_Exercise instructions_
Looking at the records below, please say how many lines contain the word "раёна", as a bare number.

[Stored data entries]
..........

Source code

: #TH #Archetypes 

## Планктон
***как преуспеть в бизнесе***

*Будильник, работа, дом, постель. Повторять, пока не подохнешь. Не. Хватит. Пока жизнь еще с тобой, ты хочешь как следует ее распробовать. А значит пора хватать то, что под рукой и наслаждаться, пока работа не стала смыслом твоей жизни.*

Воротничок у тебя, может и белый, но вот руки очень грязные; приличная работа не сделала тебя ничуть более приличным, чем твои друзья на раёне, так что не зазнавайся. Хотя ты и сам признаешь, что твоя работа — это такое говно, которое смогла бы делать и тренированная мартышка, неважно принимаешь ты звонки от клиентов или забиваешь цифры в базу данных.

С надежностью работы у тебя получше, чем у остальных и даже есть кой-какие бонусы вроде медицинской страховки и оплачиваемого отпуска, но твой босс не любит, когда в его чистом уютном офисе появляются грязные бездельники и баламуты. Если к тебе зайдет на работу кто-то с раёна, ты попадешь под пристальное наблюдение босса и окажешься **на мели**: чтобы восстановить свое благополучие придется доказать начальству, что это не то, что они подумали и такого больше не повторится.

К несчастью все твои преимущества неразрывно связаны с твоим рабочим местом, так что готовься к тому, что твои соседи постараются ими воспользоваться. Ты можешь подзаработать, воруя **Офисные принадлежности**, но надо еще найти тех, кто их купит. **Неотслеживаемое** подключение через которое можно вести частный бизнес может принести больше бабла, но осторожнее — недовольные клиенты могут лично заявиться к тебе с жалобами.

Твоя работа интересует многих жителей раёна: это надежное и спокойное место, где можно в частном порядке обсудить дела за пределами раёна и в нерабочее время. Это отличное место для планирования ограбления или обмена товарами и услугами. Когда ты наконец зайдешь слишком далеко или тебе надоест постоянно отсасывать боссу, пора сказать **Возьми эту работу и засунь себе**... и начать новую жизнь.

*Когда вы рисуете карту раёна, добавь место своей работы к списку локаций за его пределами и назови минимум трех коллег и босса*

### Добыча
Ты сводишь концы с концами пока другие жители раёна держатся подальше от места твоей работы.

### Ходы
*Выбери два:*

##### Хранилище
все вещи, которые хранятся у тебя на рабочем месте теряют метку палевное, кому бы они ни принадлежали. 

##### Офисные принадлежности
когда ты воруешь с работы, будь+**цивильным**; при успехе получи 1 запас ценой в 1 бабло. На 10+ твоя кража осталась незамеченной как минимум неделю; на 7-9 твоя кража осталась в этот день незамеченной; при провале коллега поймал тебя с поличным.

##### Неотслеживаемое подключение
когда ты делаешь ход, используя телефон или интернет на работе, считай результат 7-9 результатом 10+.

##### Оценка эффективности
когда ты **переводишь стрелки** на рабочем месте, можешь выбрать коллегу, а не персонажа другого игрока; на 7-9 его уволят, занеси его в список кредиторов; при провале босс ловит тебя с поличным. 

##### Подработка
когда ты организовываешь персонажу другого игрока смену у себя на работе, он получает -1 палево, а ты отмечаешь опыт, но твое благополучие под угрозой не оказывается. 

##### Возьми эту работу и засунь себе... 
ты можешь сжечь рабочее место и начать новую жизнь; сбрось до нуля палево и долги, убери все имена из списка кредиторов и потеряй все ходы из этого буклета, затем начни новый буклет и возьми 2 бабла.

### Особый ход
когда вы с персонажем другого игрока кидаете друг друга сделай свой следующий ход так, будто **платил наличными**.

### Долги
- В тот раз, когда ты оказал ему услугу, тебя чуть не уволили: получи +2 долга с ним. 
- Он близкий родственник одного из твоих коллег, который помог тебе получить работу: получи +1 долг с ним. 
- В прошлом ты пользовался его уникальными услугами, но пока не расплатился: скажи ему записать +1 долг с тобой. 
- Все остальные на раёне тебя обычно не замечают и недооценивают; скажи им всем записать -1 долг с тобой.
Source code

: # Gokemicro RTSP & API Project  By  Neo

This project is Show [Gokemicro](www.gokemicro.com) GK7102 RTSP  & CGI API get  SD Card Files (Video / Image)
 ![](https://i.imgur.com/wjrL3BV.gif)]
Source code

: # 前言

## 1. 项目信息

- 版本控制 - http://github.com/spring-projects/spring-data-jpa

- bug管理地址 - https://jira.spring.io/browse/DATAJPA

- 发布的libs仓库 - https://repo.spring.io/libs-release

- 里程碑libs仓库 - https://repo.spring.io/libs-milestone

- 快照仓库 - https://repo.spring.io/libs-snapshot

..........

_Response_
4